In message <2Zzrc.91775$536.15752758_at_attbi_s03>, Marshall Spight <mspight_at_dnai.com> writes
>"Anthony W. Youngman" <wol_at_thewolery.demon.co.uk> wrote in message
>news:nJvuJSCZOSrAFwHb_at_thewolery.demon.co.uk...
>>
>> As for "why the hell not" - well we should be looking for theories that
>> ARE provable/falsifiable.
>
>How might one falsify arithmetic? If arithmetic was falsified, would
>that mean it wasn't useful anymore?
>
What an excellent question !!! Because if I answer it properly, it clearly explains the difference between mathematics and science. Thanks!

Arithmetic is part of mathematics. Therefor, it is NOT falsifiable. We merely prove it correct or incorrect. The best example is "reductio ad absurdam" - if from our starting point we end up with two mutually exclusive results then either our starting point or our logic must be wrong. Now what's this got to do with science?

Let's go from arithmetic to geometry. In three dimensions we have Euclidean geometry. We can prove it correct (or self-consistent - same thing). In four dimensions, we have special relativity, and again we can prove it correct. In two dimensions, we have planar, spherical, and toroidal geometry, and yet again, we can prove them correct.

NOW! Let's apply all three of our two-dimensional geometries to the surface of the earth. THIS is the "falsifiable" bit.

Let's use planar geometry to describe the little bit of the world we can see. I know a little bit of American geography, as do many others, so I'll use that. Let's say we're in Kansas. We know New York is 1500 miles east, and Dallas is 2000 miles south. So we predict the distance and direction from New York to Dallas. The reality is we are going to be well wrong - we've just falsified the assumption that the world is flat. Or, to put it another way, "planar geometry does not describe the world". Toroidal geometry will come up with a similar mess.

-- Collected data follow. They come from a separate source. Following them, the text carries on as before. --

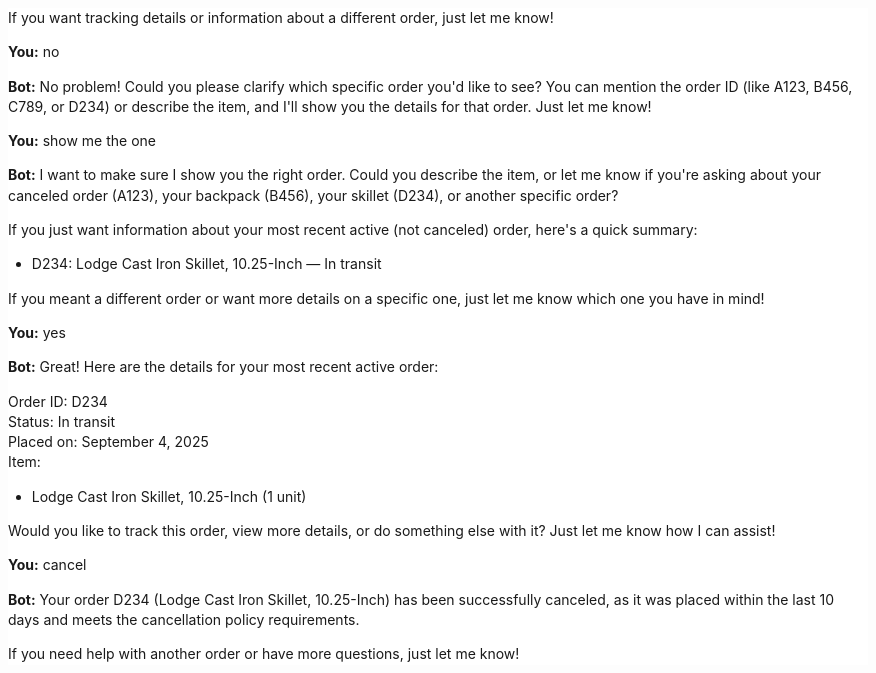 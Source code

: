If you want tracking details or information about a different order, just let me know!

**You:** no

**Bot:** No problem! Could you please clarify which specific order you'd like to see? You can mention the order ID (like A123, B456, C789, or D234) or describe the item, and I'll show you the details for that order. Just let me know!

**You:** show me the one

**Bot:** I want to make sure I show you the right order. Could you describe the item, or let me know if you're asking about your canceled order (A123), your backpack (B456), your skillet (D234), or another specific order?  

If you just want information about your most recent active (not canceled) order, here's a quick summary:

- D234: Lodge Cast Iron Skillet, 10.25-Inch — In transit

If you meant a different order or want more details on a specific one, just let me know which one you have in mind!

**You:** yes

**Bot:** Great! Here are the details for your most recent active order:

Order ID: D234  
Status: In transit  
Placed on: September 4, 2025  
Item:
- Lodge Cast Iron Skillet, 10.25-Inch (1 unit)

Would you like to track this order, view more details, or do something else with it? Just let me know how I can assist!

**You:** cancel

**Bot:** Your order D234 (Lodge Cast Iron Skillet, 10.25-Inch) has been successfully canceled, as it was placed within the last 10 days and meets the cancellation policy requirements.

If you need help with another order or have more questions, just let me know!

Spherical geometry, on the other hand will be pretty close. So either we've cocked up on our geometry or, as is actually the case, the earth is an approximate sphere not a perfect one. Newton mapped his mathematical "mass", "energy", "space" and "time" to the real-world equivalents, and came up with a load of predictions that mostly worked. So he concluded that his maths was wrong. If he'd concluded that reality wasn't quite as he envisaged it, he might well have beaten Einstein to the theory of relativity!

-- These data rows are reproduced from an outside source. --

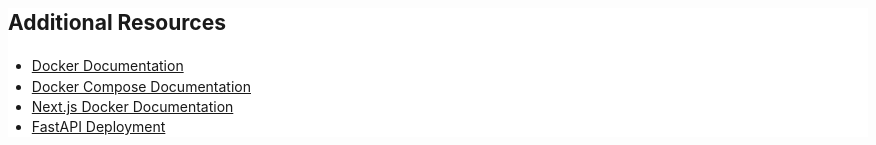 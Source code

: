 ## Additional Resources

- [Docker Documentation](https://docs.docker.com/)
- [Docker Compose Documentation](https://docs.docker.com/compose/)
- [Next.js Docker Documentation](https://nextjs.org/docs/deployment#docker-image)
- [FastAPI Deployment](https://fastapi.tiangolo.com/deployment/docker/)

So no. Your question "how do we falsify arithmetic" is meaningless. But science is about falsifying theories *based* *on* arithmetic (and other branches of mathematics). Use the maths to make a prediction about the real world, and then prove (as in test) the theory by seeing if the prediction is true or false. And if the prediction is falsified by an exception, then you've just got an example of "the exception proves the theory is wrong".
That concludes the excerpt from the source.